Once metadata describing a category has been associated with each of the electronic documents in the database, the database may be searched or browsed based on category. For instance, a request may be submitted indicating that a search should be limited to documents assigned to a specified document category. In order to process such a request, the metadata associated with each of the documents in the database is searched for the numeric category identifier associated with the search request. Documents associated with metadata containing the specified numeric category identifier are then returned. A user may also browse electronic documents in the database based upon a specified category in a similar manner. The present invention also provides an apparatus and computer-readable medium for performing this method.

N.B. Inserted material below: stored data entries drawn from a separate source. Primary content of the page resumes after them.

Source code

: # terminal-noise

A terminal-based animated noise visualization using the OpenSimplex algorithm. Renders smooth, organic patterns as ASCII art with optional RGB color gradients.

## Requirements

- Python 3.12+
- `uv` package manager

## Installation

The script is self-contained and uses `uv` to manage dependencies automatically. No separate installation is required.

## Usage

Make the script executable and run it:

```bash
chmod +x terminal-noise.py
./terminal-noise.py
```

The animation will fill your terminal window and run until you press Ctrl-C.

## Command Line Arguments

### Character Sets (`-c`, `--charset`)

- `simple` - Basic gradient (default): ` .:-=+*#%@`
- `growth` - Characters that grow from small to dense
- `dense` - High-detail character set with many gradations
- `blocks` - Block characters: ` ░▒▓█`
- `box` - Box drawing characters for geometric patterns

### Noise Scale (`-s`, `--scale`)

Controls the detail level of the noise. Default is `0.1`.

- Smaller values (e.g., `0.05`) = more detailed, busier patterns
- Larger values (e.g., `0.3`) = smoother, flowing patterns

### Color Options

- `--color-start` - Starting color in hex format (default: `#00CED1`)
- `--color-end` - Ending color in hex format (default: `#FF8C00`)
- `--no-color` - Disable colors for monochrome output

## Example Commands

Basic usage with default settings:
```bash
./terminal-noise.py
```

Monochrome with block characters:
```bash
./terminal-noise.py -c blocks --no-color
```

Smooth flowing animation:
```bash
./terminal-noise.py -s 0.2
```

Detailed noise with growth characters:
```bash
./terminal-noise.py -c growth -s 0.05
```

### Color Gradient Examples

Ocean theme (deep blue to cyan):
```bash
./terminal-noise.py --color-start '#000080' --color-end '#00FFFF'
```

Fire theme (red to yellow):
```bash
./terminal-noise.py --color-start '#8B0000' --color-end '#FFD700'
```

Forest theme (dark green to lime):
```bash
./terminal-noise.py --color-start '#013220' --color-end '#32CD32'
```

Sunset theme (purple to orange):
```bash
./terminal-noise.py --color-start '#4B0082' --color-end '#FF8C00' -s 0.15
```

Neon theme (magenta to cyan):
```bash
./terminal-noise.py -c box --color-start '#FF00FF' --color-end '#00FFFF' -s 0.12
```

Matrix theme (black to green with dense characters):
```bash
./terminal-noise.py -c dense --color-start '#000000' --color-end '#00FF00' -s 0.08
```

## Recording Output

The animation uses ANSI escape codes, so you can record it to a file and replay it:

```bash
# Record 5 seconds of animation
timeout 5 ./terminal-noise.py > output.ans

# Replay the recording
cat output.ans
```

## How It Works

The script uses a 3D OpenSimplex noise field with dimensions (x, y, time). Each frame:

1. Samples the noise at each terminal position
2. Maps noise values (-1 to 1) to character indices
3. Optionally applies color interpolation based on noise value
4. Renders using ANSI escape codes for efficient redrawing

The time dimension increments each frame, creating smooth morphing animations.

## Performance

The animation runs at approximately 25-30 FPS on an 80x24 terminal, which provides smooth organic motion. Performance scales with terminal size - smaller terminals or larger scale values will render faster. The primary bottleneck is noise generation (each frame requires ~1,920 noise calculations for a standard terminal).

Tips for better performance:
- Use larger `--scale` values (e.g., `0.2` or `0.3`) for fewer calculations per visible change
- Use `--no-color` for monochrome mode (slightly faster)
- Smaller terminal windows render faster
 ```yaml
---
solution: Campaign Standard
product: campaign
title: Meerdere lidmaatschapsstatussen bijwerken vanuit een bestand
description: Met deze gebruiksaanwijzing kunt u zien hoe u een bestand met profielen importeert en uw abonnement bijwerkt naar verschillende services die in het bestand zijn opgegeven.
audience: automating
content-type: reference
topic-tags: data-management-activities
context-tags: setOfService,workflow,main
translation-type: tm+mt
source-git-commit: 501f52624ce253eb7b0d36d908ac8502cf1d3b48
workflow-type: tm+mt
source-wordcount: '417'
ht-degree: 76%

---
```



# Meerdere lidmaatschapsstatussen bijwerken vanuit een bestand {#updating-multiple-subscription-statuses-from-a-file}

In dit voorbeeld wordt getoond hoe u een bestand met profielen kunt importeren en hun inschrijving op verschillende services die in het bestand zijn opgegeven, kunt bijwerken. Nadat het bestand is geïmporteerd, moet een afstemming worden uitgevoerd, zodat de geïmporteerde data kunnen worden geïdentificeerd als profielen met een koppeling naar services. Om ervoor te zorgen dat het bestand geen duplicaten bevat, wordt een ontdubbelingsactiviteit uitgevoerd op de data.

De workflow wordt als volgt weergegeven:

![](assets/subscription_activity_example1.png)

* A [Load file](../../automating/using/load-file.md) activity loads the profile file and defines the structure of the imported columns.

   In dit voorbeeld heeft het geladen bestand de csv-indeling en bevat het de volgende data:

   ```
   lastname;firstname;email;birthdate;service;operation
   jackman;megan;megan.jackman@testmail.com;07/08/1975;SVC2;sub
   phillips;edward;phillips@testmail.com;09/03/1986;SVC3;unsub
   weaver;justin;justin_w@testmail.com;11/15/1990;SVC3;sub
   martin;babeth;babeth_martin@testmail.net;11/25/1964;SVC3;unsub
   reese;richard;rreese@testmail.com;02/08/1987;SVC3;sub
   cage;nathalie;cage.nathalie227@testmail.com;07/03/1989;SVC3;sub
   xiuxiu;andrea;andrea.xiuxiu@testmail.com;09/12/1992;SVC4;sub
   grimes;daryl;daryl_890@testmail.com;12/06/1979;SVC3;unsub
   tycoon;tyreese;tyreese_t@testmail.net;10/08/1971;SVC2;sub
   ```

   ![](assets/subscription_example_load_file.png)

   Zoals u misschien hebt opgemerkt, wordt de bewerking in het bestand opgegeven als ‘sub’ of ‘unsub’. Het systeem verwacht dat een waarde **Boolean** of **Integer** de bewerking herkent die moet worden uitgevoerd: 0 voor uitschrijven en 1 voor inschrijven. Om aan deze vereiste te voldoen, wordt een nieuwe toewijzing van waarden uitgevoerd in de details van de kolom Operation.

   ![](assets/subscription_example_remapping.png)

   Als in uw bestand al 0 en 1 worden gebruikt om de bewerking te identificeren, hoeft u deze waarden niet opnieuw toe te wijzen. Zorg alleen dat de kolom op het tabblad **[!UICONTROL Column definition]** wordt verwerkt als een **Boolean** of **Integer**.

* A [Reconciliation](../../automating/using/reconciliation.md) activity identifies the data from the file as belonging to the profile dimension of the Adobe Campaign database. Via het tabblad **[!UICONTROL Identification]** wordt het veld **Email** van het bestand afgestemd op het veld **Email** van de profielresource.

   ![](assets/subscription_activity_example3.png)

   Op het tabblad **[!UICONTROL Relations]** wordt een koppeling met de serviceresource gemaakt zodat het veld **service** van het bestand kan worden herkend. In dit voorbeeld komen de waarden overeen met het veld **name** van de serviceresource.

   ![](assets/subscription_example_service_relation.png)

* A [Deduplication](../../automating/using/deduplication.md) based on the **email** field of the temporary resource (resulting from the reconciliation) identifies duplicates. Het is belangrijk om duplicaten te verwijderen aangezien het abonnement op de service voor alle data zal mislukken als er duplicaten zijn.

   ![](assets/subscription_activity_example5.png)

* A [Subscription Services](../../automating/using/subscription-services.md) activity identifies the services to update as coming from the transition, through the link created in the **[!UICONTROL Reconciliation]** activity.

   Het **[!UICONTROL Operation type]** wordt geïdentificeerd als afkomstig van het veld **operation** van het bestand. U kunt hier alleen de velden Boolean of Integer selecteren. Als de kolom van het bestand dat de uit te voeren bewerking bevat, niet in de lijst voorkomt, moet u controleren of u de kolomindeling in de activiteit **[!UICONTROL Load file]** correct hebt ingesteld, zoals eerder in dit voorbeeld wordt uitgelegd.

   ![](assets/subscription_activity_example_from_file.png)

According to another actual embodiment of the present invention, a method is provided for navigating among documents contained in a document database. According to this method, URLs may be embedded in a Web page containing search results that include a list of document identifiers and an index into the list of document identifiers. The list of document identifiers comprises a list containing the identities of an arbitrary number of search results. The index identifies one of the documents in the list of document identifiers. When such a URL is selected, the Web server utilizes the list of document identifiers and the index to identify the document to be returned without performing a search. The identified document can then be returned to the requesting Web browser. Similar URLs may be constructed for browsing documents by requesting a document “previous” or “subsequent” to a current document. An apparatus and computer-readable medium are also provided for practicing this method.
BRIEF DESCRIPTION OF THE DRAWINGS
As described briefly above, the present invention provides a method, apparatus, and computer readable medium for searching and navigating a document database. Referring now to the figures, in which like numerals represent like elements, an illustrative embodiment of the present invention will be described. In the actual embodiment described herein, aspects of the present invention are embodied in a document gallery. In particular, aspects of the present invention are embodied in a template gallery Web site available from MICROSOFT CORPORATION, of Redmond, Wash. The template gallery Web site provides access to a document database containing document templates.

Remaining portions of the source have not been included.